HSG Dutenhofen/M. - HSG Bieberau-M. 28:25

Sie beide wussten: Mit dem 28:25 (14:12)-Heimerfolg gegen die HSG Bieberau-Modau haben die Drittliga-Handballer der HSG Dutenhofen/Münchholzhausen U 23 einen weiteren großen Schritt in Richtung des vorzeitigen Klassenerhalts gemacht.

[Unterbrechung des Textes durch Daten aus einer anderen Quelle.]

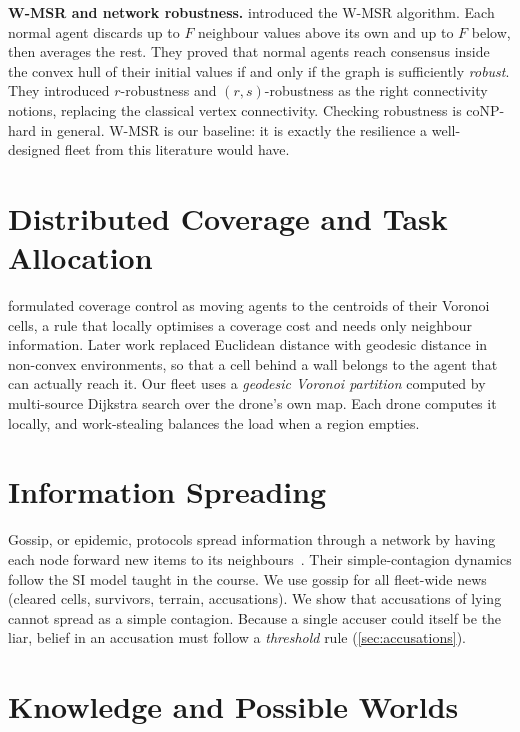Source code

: \textbf{W-MSR and network robustness.} \citet{LeBlanc2013} introduced the W-MSR algorithm. Each normal agent discards up
to $F$ neighbour values above its own and up to $F$ below, then averages the rest. They proved that normal agents reach
consensus inside the convex hull of their initial values if and only if the graph is sufficiently \emph{robust}. They
introduced $r$-robustness and $(r,s)$-robustness as the right connectivity notions, replacing the classical vertex
connectivity. Checking robustness is coNP-hard in general. W-MSR is our
\naive{} baseline: it is exactly the resilience a well-designed fleet from this literature would have.

\section{Distributed Coverage and Task Allocation}

\citet{Cortes2004} formulated coverage control as moving agents to the centroids of their Voronoi cells, a rule that
locally optimises a coverage cost and needs only neighbour information. Later work replaced Euclidean distance with
geodesic distance in non-convex environments, so that a cell behind a wall belongs to the agent that can actually
reach it. Our fleet uses a \emph{geodesic Voronoi partition} computed by multi-source Dijkstra search
over the drone's own map. Each drone computes it locally, and work-stealing balances the load when a region empties.

\section{Information Spreading}

Gossip, or epidemic, protocols spread information through a network by having each node forward new items to its
neighbours~\citep{Demers1987}. Their simple-contagion dynamics follow the SI model taught in the course. We use gossip for
all fleet-wide news (cleared cells, survivors, terrain, accusations). We show that accusations of lying cannot spread
as a simple contagion. Because a single accuser could itself be the liar, belief in an accusation must follow a
\emph{threshold} rule (\autoref{sec:accusations}).

\section{Knowledge and Possible Worlds}
\label{sec:lit-epistemic}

Es war ein Sieg, der ohne Lukas Gümbel, immerhin der Kopf dieser Mannschaft, gelang. Der Mittelmann hatte sich im Training einen Mittelhandbruch zugezogen, die Saison ist für ihn beendet. »Vielleicht«, mutmaßte Klimpke, »haben die Jungs gerade auch deshalb alle nochmal eine Schippe draufgelegt, um sein Fehlen aufzufangen.«

Rund 20 Minuten lang war diese Begegnung ganz und gar auf Augenhöhe verlaufen. Das, was beide Teams aufs Parkett brachten, ähnelte einander stark: Wuchtige, durchschlagskräftige Angriffsreihen, wenig griffige Deckungen, glücklose Torhüter. Der 11:11-Zwischenstand passte da vortrefflich ins Bild.

Dann jedoch waren es die Grün-Weißen, die den Schalter umzulegen vermochten. Der früh eingewechselte Schlussmann Lorenz Rinn nahm bis zur Pause den einen oder anderen Ball weg, darunter einen Siebenmeter. Obendrein stabilisierte sich die 6:0-Deckung des Gastgebers merklich, sie war nun zweikampfstärker, blockte zudem gleich drei Würfe binnen zehn Minuten. Der Lohn: Rückraum-Torjäger Ole Klimpke, der acht seiner elf Treffer im ersten Abschnitt erzielte, besorgte per Siebenmeter die 14:12-Pausenführung.

Den Vorsprung spielten die Handballer aus Dutenhofen und Münchholzhausen in Hälfte zwei sehr kontrolliert ins Ziel. Freilich gegen einen Gegner, dem beim dritten Spiel innerhalb von neun Tagen spürbar die Kraft fehlte, um sich mit aller Macht gegen die drohende Niederlage zu stemmen.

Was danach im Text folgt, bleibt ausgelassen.